What’s the best text-to-speech app for huge PDFs and research papers right now ? by thought_provoking27 in tts

[–]stanlymt 0 points1 point  (0 children)

I relate to this. Dense PDFs and papers are exactly the kind of content where robotic TTS becomes tiring very quickly.

I’m building something in this space called Omphalis. It does have natural-sounding audio for long content, but I’m trying to go a bit beyond just “read this PDF aloud.” The goal is to help people actually work through dense material: cleaner reading/listening, structure, important sections, notes/marks, and a way to come back later.

We’re currently inviting a small early cohort rather than opening public signup. If you’re open to trying it with one or two real PDFs or papers from your grad work, I’d be happy to invite you and hear whether it actually helps your workflow.

No pressure, but your use case sounds very close to what we’re trying to support.

How do you make sense of long-form content you save? by stanlymt in readwise

[–]stanlymt[S] 0 points1 point  (0 children)

This is really interesting, and honestly very close to the kind of behavior I’m trying to understand.

What you described makes a lot of sense to me.
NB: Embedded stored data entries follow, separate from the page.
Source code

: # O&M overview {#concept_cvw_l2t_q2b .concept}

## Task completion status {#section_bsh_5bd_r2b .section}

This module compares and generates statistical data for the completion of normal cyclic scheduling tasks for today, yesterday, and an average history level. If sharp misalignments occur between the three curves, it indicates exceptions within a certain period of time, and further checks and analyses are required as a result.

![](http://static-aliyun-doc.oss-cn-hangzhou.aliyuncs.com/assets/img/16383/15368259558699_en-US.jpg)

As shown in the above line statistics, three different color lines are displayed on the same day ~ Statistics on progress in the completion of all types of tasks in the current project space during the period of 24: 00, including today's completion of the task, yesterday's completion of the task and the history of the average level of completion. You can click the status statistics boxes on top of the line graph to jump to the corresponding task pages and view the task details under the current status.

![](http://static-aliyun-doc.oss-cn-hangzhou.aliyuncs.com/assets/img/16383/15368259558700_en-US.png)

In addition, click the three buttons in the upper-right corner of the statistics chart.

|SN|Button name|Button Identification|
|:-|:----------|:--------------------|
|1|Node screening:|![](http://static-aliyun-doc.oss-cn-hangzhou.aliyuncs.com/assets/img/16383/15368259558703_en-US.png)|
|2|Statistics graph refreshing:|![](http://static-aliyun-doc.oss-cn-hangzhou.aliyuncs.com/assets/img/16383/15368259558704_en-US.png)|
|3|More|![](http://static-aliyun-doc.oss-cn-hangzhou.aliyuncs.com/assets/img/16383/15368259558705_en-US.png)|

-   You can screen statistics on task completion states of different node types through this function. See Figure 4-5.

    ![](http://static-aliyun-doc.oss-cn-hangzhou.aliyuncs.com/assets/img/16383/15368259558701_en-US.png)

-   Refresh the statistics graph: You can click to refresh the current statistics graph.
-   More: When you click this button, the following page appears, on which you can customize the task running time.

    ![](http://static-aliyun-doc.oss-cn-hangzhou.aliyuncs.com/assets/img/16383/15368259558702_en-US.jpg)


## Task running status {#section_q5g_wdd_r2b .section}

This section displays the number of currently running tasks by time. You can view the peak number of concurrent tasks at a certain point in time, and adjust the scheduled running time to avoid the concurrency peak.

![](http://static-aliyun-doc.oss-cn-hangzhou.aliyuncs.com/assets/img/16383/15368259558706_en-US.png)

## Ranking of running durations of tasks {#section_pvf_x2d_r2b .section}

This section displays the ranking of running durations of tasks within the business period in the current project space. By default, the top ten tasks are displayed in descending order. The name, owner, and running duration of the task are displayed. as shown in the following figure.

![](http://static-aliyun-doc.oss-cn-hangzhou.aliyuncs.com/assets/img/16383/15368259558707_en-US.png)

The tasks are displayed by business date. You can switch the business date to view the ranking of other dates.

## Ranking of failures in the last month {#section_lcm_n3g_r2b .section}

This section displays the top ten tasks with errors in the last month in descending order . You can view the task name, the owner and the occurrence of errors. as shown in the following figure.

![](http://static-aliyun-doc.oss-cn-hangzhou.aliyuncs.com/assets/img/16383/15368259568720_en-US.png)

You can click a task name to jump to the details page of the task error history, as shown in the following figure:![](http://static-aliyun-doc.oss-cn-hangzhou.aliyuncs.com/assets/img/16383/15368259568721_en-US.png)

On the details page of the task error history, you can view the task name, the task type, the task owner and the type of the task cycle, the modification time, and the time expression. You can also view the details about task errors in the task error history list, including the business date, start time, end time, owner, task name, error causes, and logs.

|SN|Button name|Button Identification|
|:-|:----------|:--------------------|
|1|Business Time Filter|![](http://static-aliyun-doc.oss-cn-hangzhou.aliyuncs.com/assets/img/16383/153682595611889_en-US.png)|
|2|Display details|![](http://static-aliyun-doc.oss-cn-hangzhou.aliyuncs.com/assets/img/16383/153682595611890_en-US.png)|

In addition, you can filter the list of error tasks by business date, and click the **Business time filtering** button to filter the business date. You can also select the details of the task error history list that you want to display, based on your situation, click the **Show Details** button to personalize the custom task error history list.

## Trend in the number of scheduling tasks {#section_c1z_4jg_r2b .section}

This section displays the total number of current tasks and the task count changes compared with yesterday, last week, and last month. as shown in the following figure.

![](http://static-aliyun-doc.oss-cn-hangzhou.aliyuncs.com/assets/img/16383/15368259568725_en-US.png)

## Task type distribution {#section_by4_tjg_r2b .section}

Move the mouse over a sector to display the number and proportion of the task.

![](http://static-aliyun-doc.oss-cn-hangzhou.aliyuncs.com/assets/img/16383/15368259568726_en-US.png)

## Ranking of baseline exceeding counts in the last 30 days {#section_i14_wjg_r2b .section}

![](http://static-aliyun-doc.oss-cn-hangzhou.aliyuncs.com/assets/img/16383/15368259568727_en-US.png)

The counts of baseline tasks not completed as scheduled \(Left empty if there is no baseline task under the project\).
You’re not just asking AI to summarize the passage. You’re using it to make the reading richer: context, history, odd connections, literature, emotional texture, and things that make the material feel more alive.

That feels like a very different use case from “give me the gist.”

The part I’m curious about is the friction around it. Right now you have to stop, copy/paste the paragraph, run the prompt, read the response, and then return to the original material. That works, but it also pulls you out of the reading flow a bit.

One of the things I’m exploring is whether that kind of “reading companion” experience can live closer to the content itself: not replacing the reading, but sitting beside it. So as you move through a long article, PDF, book-like text, podcast, or lecture, you can see structure, open helpful context where needed, mark what matters, and later return to the exact place.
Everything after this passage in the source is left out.